Douglas Laycock, Austin
The Texanist claims that the wonderful television program 9-1-1: Lone Star is “absurd” and that he can take only so much of it. Well, I wonder why he didn’t provide any specifics from the show that he thinks is so out of tune. Unlike most of the Texanist’s offerings, his March column seems to be long on his own verbosity and short on examples.
Pamela Lampson, Corpus Christi
I always thought that J. R. Ewing and the rest of the Dallas cast had the worst fake Texas accents I ever heard. They sounded like they had just arrived in Dallas by way of Georgia.
Beth Banks, Houston
Marfa Meats really is the finest beef I’ve ever had and an amazing operation [“Bred in the Bone,” March 2022]. I’m very lucky to have been there and seen it in person. I’m aware of the sins of the large-scale slaughter industry, and this humane processing of animals is the only way I’ll eat steak in the future. Also, you don’t have to buy a filet or a strip—buy a Denver cut or a flank. It’s all delicious. That’s the difference.
Clark Childers, Marfa
Regarding your story on queso fundido [“Queso’s Older Brother,” March 2022], we were enjoying it at dozens of places in Houston in the eighties, including Jaimalito’s Cantina and the venerated Ninfa’s. Now we make it at home with all sorts of cheese. We don’t even mind resorting to a simple dish of mozzarella and chorizo topped with cotija. (Good salsa is also a must.) Most anything is better than “con queso,” which to us is about as comparable to real queso as frozen pizza is to pizza made in a brick oven in Treviso.
Jim Hofweber, Cypress
Regarding our story “The Shaman Lawyer” [March 2022], we wish to make several clarifications:
• Bill Hurlock is managing partner of the East Coast operations of Mueller Law, not of the entire Austin-based firm.
• Our story’s description of the social activities that representatives of Mueller Law engaged in during a legal conference in New Orleans was not intended to suggest that every person affiliated with the firm participated in all of the activities.
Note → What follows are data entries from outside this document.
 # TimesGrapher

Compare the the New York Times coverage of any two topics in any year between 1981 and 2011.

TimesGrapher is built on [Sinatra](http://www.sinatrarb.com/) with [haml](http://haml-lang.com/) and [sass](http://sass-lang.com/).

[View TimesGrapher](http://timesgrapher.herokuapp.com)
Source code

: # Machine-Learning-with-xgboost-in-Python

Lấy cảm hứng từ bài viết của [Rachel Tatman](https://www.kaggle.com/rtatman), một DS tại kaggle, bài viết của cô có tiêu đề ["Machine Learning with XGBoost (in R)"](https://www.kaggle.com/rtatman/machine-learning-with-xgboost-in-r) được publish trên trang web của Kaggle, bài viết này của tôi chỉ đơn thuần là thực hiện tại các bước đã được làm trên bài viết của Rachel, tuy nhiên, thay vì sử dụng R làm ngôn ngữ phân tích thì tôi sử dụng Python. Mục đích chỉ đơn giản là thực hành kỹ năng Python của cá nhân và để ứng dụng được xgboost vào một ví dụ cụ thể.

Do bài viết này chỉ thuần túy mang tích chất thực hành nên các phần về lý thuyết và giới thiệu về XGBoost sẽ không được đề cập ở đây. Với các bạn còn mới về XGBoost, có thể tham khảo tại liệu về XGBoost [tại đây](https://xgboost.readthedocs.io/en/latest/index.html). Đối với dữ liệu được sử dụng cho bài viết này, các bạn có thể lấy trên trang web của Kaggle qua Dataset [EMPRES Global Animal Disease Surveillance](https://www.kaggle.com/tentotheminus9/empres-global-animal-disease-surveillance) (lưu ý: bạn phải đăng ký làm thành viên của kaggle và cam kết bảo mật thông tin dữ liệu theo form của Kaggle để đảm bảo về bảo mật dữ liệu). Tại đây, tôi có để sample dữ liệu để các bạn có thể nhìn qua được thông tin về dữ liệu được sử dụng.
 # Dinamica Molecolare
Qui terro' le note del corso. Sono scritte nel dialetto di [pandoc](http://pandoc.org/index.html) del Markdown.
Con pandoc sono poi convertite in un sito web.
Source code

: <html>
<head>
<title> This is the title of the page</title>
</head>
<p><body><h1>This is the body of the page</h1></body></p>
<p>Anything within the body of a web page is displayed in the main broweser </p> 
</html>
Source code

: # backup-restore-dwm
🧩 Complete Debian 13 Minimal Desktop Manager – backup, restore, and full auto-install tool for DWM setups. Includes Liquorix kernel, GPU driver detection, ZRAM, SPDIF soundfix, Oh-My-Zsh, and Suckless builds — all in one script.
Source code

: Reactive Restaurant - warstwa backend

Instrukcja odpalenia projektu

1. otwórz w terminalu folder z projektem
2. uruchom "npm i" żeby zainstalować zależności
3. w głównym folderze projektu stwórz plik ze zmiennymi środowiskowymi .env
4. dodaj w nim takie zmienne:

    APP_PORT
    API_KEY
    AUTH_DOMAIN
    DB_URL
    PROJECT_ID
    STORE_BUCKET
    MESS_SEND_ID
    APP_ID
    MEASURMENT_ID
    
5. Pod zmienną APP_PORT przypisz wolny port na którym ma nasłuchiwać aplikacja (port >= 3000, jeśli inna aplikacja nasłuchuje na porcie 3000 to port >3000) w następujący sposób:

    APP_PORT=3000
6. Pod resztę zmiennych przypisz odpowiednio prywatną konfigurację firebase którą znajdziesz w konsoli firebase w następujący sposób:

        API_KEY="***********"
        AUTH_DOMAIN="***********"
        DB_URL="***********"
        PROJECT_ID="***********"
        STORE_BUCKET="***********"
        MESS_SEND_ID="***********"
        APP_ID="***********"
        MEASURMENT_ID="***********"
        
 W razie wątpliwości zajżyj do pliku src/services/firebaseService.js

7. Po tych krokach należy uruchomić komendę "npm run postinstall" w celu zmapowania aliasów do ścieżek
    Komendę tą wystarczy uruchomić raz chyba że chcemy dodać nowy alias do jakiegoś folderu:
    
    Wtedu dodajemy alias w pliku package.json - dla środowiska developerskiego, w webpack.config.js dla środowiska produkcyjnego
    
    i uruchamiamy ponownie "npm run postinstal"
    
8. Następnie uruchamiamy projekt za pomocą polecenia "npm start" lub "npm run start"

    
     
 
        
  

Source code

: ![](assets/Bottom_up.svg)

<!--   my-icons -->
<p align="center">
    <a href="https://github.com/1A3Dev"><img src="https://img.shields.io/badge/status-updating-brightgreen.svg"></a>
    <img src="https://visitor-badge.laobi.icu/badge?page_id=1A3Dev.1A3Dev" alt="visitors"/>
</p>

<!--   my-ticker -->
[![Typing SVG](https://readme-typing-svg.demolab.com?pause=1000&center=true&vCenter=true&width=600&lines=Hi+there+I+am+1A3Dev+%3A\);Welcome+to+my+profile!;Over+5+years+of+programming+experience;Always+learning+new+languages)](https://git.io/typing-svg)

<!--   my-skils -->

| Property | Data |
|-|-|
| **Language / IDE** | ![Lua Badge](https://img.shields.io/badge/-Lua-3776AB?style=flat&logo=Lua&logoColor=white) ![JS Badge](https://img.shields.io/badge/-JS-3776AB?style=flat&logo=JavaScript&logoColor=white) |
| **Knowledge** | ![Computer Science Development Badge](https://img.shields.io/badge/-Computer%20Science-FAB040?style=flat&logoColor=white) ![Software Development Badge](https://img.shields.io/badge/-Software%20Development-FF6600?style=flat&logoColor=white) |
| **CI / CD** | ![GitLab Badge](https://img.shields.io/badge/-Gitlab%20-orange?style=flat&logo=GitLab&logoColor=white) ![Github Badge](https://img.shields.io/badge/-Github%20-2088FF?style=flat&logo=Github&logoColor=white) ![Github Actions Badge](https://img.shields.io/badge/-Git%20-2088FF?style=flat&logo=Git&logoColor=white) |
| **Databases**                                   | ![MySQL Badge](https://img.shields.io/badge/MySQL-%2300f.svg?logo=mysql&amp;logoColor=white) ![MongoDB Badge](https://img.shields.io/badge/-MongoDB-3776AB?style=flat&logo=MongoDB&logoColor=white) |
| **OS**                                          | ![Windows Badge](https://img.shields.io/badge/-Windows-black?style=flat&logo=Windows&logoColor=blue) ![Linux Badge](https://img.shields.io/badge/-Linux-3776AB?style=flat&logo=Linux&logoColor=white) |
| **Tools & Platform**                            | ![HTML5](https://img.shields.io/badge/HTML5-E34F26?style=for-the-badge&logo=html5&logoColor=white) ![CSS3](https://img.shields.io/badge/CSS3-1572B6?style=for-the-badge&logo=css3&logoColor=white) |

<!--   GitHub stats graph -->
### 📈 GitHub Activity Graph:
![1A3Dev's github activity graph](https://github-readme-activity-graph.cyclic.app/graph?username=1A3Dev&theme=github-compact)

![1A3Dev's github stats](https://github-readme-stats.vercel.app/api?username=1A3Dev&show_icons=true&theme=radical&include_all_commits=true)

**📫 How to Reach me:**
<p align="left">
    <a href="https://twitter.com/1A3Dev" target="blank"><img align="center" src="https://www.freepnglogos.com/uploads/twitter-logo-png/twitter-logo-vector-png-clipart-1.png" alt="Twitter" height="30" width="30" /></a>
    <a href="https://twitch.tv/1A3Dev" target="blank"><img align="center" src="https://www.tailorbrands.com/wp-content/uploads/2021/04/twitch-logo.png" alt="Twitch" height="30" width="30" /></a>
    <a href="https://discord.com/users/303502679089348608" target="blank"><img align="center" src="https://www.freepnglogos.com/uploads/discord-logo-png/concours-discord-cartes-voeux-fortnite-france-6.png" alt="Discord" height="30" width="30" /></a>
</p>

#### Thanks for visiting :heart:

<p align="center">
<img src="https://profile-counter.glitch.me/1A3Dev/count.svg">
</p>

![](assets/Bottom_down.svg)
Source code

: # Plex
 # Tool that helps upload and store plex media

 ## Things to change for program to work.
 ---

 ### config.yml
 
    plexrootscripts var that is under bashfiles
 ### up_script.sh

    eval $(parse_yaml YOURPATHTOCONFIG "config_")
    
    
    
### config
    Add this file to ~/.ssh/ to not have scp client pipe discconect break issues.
Hurlock says his interactions with the group were limited to two dinners, which he says were not “boozy,” and a brief visit to a nightclub.
• Hurlock and Mark Mueller did not spend an entire afternoon discussing the women who would be joining them at dinner but rather texted and spoke during part of the afternoon about which friends and colleagues, male and female, would be attending a client dinner that evening.